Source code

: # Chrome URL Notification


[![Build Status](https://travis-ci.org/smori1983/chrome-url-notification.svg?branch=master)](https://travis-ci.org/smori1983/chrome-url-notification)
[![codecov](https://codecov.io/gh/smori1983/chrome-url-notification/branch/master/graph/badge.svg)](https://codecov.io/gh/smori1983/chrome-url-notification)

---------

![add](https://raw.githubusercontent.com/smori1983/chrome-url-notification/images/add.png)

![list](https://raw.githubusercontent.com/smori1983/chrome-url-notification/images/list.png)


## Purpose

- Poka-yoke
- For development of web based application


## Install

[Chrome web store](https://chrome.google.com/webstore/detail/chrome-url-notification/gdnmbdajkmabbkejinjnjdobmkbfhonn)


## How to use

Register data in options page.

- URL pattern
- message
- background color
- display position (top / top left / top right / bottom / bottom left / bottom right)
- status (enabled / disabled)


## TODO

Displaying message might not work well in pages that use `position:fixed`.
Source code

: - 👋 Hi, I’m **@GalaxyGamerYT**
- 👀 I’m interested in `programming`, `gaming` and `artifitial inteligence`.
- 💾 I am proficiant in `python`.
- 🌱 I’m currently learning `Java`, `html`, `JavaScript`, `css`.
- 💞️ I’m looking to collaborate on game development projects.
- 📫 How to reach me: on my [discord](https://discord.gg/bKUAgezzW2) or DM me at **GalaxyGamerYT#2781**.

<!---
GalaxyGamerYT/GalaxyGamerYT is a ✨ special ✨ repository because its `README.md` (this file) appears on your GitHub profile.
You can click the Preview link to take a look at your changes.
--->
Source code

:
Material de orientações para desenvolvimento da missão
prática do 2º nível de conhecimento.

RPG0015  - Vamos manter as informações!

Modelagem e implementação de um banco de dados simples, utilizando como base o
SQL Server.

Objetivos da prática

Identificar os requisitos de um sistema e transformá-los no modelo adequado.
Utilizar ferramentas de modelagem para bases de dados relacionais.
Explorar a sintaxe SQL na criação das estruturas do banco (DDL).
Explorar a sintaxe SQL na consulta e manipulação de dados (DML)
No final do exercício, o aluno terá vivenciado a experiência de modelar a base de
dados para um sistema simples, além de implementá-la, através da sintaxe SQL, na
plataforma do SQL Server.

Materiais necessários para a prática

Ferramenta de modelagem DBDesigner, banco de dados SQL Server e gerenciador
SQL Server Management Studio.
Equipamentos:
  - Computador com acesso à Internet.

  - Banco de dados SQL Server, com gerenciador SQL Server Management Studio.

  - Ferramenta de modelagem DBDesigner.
* * * * * * *
• [Work instruction]:
Exact repetition is required: return every record shown above.

• [Solution]:
Source code

: # Chrome URL Notification


[![Build Status](https://travis-ci.org/smori1983/chrome-url-notification.svg?branch=master)](https://travis-ci.org/smori1983/chrome-url-notification)
[![codecov](https://codecov.io/gh/smori1983/chrome-url-notification/branch/master/graph/badge.svg)](https://codecov.io/gh/smori1983/chrome-url-notification)

---------

![add](https://raw.githubusercontent.com/smori1983/chrome-url-notification/images/add.png)

![list](https://raw.githubusercontent.com/smori1983/chrome-url-notification/images/list.png)


## Purpose

- Poka-yoke
- For development of web based application


## Install

[Chrome web store](https://chrome.google.com/webstore/detail/chrome-url-notification/gdnmbdajkmabbkejinjnjdobmkbfhonn)


## How to use

Register data in options page.

- URL pattern
- message
- background color
- display position (top / top left / top right / bottom / bottom left / bottom right)
- status (enabled / disabled)


## TODO

Displaying message might not work well in pages that use `position:fixed`.
Source code

: - 👋 Hi, I’m **@GalaxyGamerYT**
- 👀 I’m interested in `programming`, `gaming` and `artifitial inteligence`.
- 💾 I am proficiant in `python`.
- 🌱 I’m currently learning `Java`, `html`, `JavaScript`, `css`.
- 💞️ I’m looking to collaborate on game development projects.
- 📫 How to reach me: on my [discord](https://discord.gg/bKUAgezzW2) or DM me at **GalaxyGamerYT#2781**.

<!---
GalaxyGamerYT/GalaxyGamerYT is a ✨ special ✨ repository because its `README.md` (this file) appears on your GitHub profile.
You can click the Preview link to take a look at your changes.
--->
Source code

:
Material de orientações para desenvolvimento da missão
prática do 2º nível de conhecimento.

RPG0015  - Vamos manter as informações!

Modelagem e implementação de um banco de dados simples, utilizando como base o
SQL Server.

Objetivos da prática

Identificar os requisitos de um sistema e transformá-los no modelo adequado.
Utilizar ferramentas de modelagem para bases de dados relacionais.
Explorar a sintaxe SQL na criação das estruturas do banco (DDL).
Explorar a sintaxe SQL na consulta e manipulação de dados (DML)
No final do exercício, o aluno terá vivenciado a experiência de modelar a base de
dados para um sistema simples, além de implementá-la, através da sintaxe SQL, na
plataforma do SQL Server.

Materiais necessários para a prática

Ferramenta de modelagem DBDesigner, banco de dados SQL Server e gerenciador
SQL Server Management Studio.
Equipamentos:
  - Computador com acesso à Internet.

  - Banco de dados SQL Server, com gerenciador SQL Server Management Studio.

  - Ferramenta de modelagem DBDesigner.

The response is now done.